(WHAT THE TASK REQUIRES): Would you output all the lines below precisely as they stand, leaving each picture out?

[DATA FOR ANALYSIS Boundary: Start]

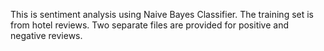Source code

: This is sentiment analysis using Naive Bayes Classifier. The training set is from hotel reviews. Two separate files are provided for positive and negative reviews. 
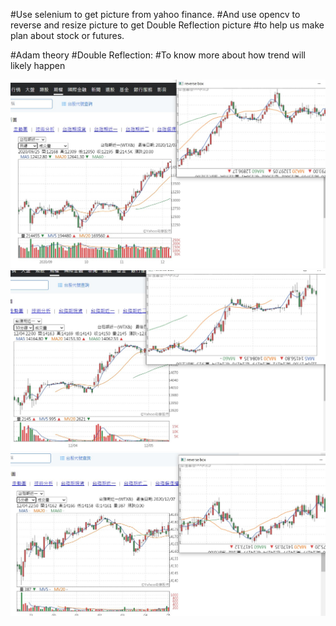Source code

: #Use selenium to get picture from yahoo finance.
#And use opencv to  reverse and resize picture to get Double Reflection picture
#to help us make plan about stock or futures.
  

#Adam theory
#Double Reflection: 
#To know more about how trend will likely happen

![image](https://github.com/thumb168888/-Adam-double-reflection/blob/main/messageImage_1607162624090.jpg)
![image](https://github.com/thumb168888/-Adam-double-reflection/blob/main/messageImage_1607162662692.jpg)
![image](https://github.com/thumb168888/-Adam-double-reflection/blob/main/messageImage_1607162696344.jpg)
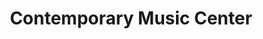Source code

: ---
title: "Contemporary Music Center"
url: /haymarket/contemporary-music-center/
shop: Instrumente
---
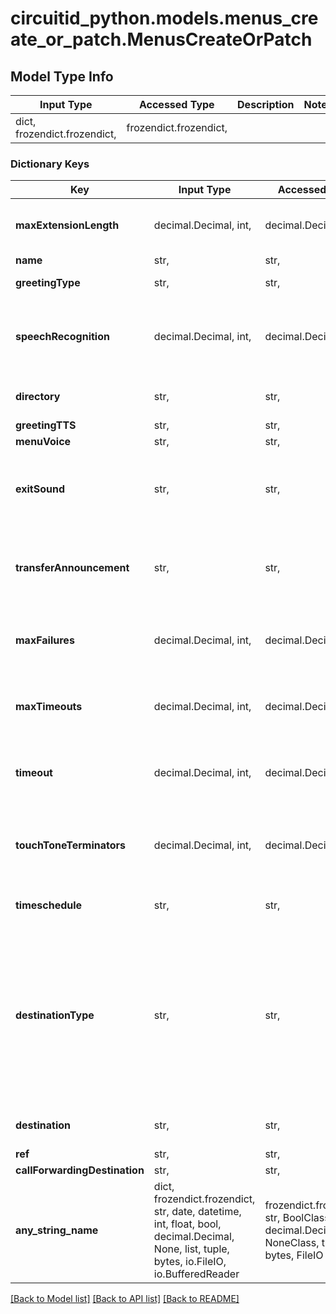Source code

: # circuitid_python.models.menus_create_or_patch.MenusCreateOrPatch

## Model Type Info
Input Type | Accessed Type | Description | Notes
------------ | ------------- | ------------- | -------------
dict, frozendict.frozendict,  | frozendict.frozendict,  |  | 

### Dictionary Keys
Key | Input Type | Accessed Type | Description | Notes
------------ | ------------- | ------------- | ------------- | -------------
**maxExtensionLength** | decimal.Decimal, int,  | decimal.Decimal,  |  | if omitted the server will use the default value of 4value must be a 32 bit integer
**name** | str,  | str,  |  | 
**greetingType** | str,  | str,  |  | must be one of ["tts", "mp3", ] 
**speechRecognition** | decimal.Decimal, int,  | decimal.Decimal,  |  | [optional] must be one of [1, 0, ] if omitted the server will use the default value of 0value must be a 32 bit integer
**directory** | str,  | str,  | ObjectId (unique 12 bytes ID) | [optional] 
**greetingTTS** | str,  | str,  |  | [optional] 
**menuVoice** | str,  | str,  |  | [optional] 
**exitSound** | str,  | str,  |  | [optional] must be one of ["default", "mp3", ] if omitted the server will use the default value of "default"
**transferAnnouncement** | str,  | str,  |  | [optional] must be one of ["default", "mp3", "none", ] if omitted the server will use the default value of "default"
**maxFailures** | decimal.Decimal, int,  | decimal.Decimal,  |  | [optional] if omitted the server will use the default value of 3value must be a 32 bit integer
**maxTimeouts** | decimal.Decimal, int,  | decimal.Decimal,  |  | [optional] if omitted the server will use the default value of 3value must be a 32 bit integer
**timeout** | decimal.Decimal, int,  | decimal.Decimal,  |  | [optional] if omitted the server will use the default value of 10value must be a 32 bit integer
**touchToneTerminators** | decimal.Decimal, int,  | decimal.Decimal,  |  | [optional] must be one of [1, 0, ] if omitted the server will use the default value of 1value must be a 32 bit integer
**timeschedule** | str,  | str,  | ObjectId (unique 12 bytes ID) | [optional] 
**destinationType** | str,  | str,  |  | [optional] must be one of ["announcements", "directories", "park", "numbers", "menus", "users", "servers", "inboundrules", "callqueues", "faxaccounts", "callforwarding", "hangup", "phoneinboundrules", "voicemailaccounts", ] 
**destination** | str,  | str,  | ObjectId (unique 12 bytes ID) | [optional] 
**ref** | str,  | str,  |  | [optional] 
**callForwardingDestination** | str,  | str,  |  | [optional] 
**any_string_name** | dict, frozendict.frozendict, str, date, datetime, int, float, bool, decimal.Decimal, None, list, tuple, bytes, io.FileIO, io.BufferedReader | frozendict.frozendict, str, BoolClass, decimal.Decimal, NoneClass, tuple, bytes, FileIO | any string name can be used but the value must be the correct type | [optional]

[[Back to Model list]](../../README.md#documentation-for-models) [[Back to API list]](../../README.md#documentation-for-api-endpoints) [[Back to README]](../../README.md)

[DATA FOR ANALYSIS Boundary: End]

(ANSWER BELOW):
Source code

: This is sentiment analysis using Naive Bayes Classifier. The training set is from hotel reviews. Two separate files are provided for positive and negative reviews. 
Source code

: #Use selenium to get picture from yahoo finance.
#And use opencv to  reverse and resize picture to get Double Reflection picture
#to help us make plan about stock or futures.
  

#Adam theory
#Double Reflection: 
#To know more about how trend will likely happen

![image](https://github.com/thumb168888/-Adam-double-reflection/blob/main/messageImage_1607162624090.jpg)
![image](https://github.com/thumb168888/-Adam-double-reflection/blob/main/messageImage_1607162662692.jpg)
![image](https://github.com/thumb168888/-Adam-double-reflection/blob/main/messageImage_1607162696344.jpg)
Source code

: ---
title: "Contemporary Music Center"
url: /haymarket/contemporary-music-center/
shop: Instrumente
---
Source code

: # circuitid_python.models.menus_create_or_patch.MenusCreateOrPatch

## Model Type Info
Input Type | Accessed Type | Description | Notes
------------ | ------------- | ------------- | -------------
dict, frozendict.frozendict,  | frozendict.frozendict,  |  | 

### Dictionary Keys
Key | Input Type | Accessed Type | Description | Notes
------------ | ------------- | ------------- | ------------- | -------------
**maxExtensionLength** | decimal.Decimal, int,  | decimal.Decimal,  |  | if omitted the server will use the default value of 4value must be a 32 bit integer
**name** | str,  | str,  |  | 
**greetingType** | str,  | str,  |  | must be one of ["tts", "mp3", ] 
**speechRecognition** | decimal.Decimal, int,  | decimal.Decimal,  |  | [optional] must be one of [1, 0, ] if omitted the server will use the default value of 0value must be a 32 bit integer
**directory** | str,  | str,  | ObjectId (unique 12 bytes ID) | [optional] 
**greetingTTS** | str,  | str,  |  | [optional] 
**menuVoice** | str,  | str,  |  | [optional] 
**exitSound** | str,  | str,  |  | [optional] must be one of ["default", "mp3", ] if omitted the server will use the default value of "default"
**transferAnnouncement** | str,  | str,  |  | [optional] must be one of ["default", "mp3", "none", ] if omitted the server will use the default value of "default"
**maxFailures** | decimal.Decimal, int,  | decimal.Decimal,  |  | [optional] if omitted the server will use the default value of 3value must be a 32 bit integer
**maxTimeouts** | decimal.Decimal, int,  | decimal.Decimal,  |  | [optional] if omitted the server will use the default value of 3value must be a 32 bit integer
**timeout** | decimal.Decimal, int,  | decimal.Decimal,  |  | [optional] if omitted the server will use the default value of 10value must be a 32 bit integer
**touchToneTerminators** | decimal.Decimal, int,  | decimal.Decimal,  |  | [optional] must be one of [1, 0, ] if omitted the server will use the default value of 1value must be a 32 bit integer
**timeschedule** | str,  | str,  | ObjectId (unique 12 bytes ID) | [optional] 
**destinationType** | str,  | str,  |  | [optional] must be one of ["announcements", "directories", "park", "numbers", "menus", "users", "servers", "inboundrules", "callqueues", "faxaccounts", "callforwarding", "hangup", "phoneinboundrules", "voicemailaccounts", ] 
**destination** | str,  | str,  | ObjectId (unique 12 bytes ID) | [optional] 
**ref** | str,  | str,  |  | [optional] 
**callForwardingDestination** | str,  | str,  |  | [optional] 
**any_string_name** | dict, frozendict.frozendict, str, date, datetime, int, float, bool, decimal.Decimal, None, list, tuple, bytes, io.FileIO, io.BufferedReader | frozendict.frozendict, str, BoolClass, decimal.Decimal, NoneClass, tuple, bytes, FileIO | any string name can be used but the value must be the correct type | [optional]

[[Back to Model list]](../../README.md#documentation-for-models) [[Back to API list]](../../README.md#documentation-for-api-endpoints) [[Back to README]](../../README.md)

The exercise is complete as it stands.